Safeguarding adults is about protecting those at risk of harm from suffering abuse or neglect.

photo senior man covering his face with his handsWe all have the right to live our lives free from abuse. It is recognised that certain groups of people may be more likely to experience abuse and less able to access services or support to keep themselves safe.

This may include people with:

  • a learning, physical or sensory disability
  • mental ill health or dementia
  • frailty due to age
  • an acquired brain injury
  • a drug or alcohol problem
  • certain types of physical illness.

Abuse or neglect can take many forms and the individual circumstances of each situation should be considered carefully when there are grounds for concern.

It is important to understand the circumstances of abuse, including the wider context such as: 

  • whether others may be at risk of abuse,
  • whether there is any emerging pattern of abuse,
  • whether others have witnessed abuse and
  • the role of family members and paid staff or professionals.

It is important to recognise that abuse or neglect may be unintentional and may arise because a carer is struggling to care for another person.

Abuse may consist of a single or repeated act.
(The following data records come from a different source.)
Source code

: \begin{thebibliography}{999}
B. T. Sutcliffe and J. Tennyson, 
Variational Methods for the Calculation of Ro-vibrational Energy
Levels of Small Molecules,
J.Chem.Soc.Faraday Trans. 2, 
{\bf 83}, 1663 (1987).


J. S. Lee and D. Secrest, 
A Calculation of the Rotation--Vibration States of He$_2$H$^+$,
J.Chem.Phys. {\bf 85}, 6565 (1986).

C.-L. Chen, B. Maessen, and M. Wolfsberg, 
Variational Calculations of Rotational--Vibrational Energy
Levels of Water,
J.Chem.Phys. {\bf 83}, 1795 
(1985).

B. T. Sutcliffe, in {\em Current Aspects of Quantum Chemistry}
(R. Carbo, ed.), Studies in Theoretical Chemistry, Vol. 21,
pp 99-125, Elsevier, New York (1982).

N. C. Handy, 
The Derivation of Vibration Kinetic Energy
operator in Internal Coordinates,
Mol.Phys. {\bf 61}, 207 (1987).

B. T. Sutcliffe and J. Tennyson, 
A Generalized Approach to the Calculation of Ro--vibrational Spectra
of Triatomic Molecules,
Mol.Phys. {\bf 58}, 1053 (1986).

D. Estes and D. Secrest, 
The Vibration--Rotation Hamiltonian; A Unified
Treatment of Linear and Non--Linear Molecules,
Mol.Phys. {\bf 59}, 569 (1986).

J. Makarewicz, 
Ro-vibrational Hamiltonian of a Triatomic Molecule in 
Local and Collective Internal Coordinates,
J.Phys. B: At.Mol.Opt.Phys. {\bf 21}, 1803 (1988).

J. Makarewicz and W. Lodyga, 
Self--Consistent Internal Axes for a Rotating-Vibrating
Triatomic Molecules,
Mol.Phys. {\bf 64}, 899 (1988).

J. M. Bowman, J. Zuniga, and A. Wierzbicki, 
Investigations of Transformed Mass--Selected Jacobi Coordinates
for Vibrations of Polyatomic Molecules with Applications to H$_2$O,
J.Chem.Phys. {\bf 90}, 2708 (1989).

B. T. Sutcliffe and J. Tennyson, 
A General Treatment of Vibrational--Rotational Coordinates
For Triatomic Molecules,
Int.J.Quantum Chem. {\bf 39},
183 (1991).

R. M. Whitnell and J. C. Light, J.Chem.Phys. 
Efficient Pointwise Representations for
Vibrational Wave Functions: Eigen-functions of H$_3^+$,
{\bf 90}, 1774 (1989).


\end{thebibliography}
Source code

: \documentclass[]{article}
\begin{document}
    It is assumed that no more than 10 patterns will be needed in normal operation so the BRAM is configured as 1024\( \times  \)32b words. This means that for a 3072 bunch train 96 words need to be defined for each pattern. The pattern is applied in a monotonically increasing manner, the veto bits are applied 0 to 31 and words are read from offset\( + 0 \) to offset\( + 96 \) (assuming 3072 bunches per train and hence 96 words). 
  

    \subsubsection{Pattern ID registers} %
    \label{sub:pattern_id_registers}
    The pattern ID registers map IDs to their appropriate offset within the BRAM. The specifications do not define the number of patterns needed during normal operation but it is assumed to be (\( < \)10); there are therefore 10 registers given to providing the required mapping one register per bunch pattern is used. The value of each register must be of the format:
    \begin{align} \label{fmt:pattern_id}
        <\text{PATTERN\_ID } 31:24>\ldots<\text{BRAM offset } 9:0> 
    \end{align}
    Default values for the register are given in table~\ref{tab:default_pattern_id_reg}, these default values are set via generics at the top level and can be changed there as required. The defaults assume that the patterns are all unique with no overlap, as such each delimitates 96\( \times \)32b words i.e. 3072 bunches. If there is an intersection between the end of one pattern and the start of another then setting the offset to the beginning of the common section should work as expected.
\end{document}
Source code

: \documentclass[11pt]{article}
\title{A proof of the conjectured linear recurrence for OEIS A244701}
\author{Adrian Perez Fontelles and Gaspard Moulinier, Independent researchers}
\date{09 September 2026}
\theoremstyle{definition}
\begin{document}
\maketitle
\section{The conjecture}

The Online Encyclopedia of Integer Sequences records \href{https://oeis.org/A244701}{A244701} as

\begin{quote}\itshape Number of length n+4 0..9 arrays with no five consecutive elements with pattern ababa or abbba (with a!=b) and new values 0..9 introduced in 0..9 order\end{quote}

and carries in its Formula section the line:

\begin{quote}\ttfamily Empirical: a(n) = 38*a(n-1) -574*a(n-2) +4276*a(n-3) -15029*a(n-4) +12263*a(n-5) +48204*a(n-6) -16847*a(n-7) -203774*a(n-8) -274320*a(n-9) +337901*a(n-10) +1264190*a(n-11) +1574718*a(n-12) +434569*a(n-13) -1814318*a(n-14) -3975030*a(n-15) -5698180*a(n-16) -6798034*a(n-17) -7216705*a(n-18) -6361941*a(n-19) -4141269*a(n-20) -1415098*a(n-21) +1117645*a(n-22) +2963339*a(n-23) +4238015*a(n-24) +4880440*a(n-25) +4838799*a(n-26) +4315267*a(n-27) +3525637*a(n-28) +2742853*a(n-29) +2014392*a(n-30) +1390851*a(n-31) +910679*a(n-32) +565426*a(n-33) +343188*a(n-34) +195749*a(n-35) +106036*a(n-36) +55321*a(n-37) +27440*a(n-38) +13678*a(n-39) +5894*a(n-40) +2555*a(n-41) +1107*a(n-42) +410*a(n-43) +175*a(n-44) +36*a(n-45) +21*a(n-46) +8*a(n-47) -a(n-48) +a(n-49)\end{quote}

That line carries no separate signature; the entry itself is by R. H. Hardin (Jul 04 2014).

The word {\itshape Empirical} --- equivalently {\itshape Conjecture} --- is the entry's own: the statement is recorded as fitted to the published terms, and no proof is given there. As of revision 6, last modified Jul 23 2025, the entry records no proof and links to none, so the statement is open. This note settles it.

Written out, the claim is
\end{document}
It may be physical, verbal or psychological, an act of neglect or an omission to act.

Where does abuse take place?

Abuse may occur in a public place; it may occur when an adult lives alone or with a relative; it may occur within care settings, in hospitals, custodial settings, support services in people’s own homes and other places we could assume are safe.

Who commits abuse?

Anyone can perpetrate abuse or neglect, including:

Other family members
Local residents
People who deliberately exploit adults they perceive as vulnerable to abuse
Paid staff or professionals and volunteers

Types of Abuse

Types of abuse or neglect include:

Physical abuse +

Physical abuse could include: 

  • hitting
  • being locked in a room
  • slapping
  • force-feeding
  • pushing
  • kicking
  • inappropriate methods of restraint
  • burning
  • misuse of medication
  • scalding
  • biting
  • unnecessary use of medical equipment
  • invasive procedures
  • inappropriate sanctions

Signs or indicators of physical abuse might include: 

  • unexplained/explained injuries
  • bruises in various stages of healing
  • bruises inconsistent with falls
  • moving between agencies e.g. GP & A&E
  • burns on unlikely areas of the body
  • unexplained cuts or scratches to mouth, lips, gums, eyes or external genitalia
  • untypical self harm
  • reluctance to undress
  • history of injury
  • sudden and unexplained urinary and/or faecal incontinence
  • evidence of over/under medication
  • person flinches at physical contact
  • person asks not to be hurt
  • person appears frightened or subdued in the presence of particular people

Domestic abuse +

Domestic Abuse is any incident or pattern of incidents of controlling, coercive, threatening behaviour, violence or abuse between those aged 16 or over who are, or have been, intimate partners or family members regardless of gender or sexuality.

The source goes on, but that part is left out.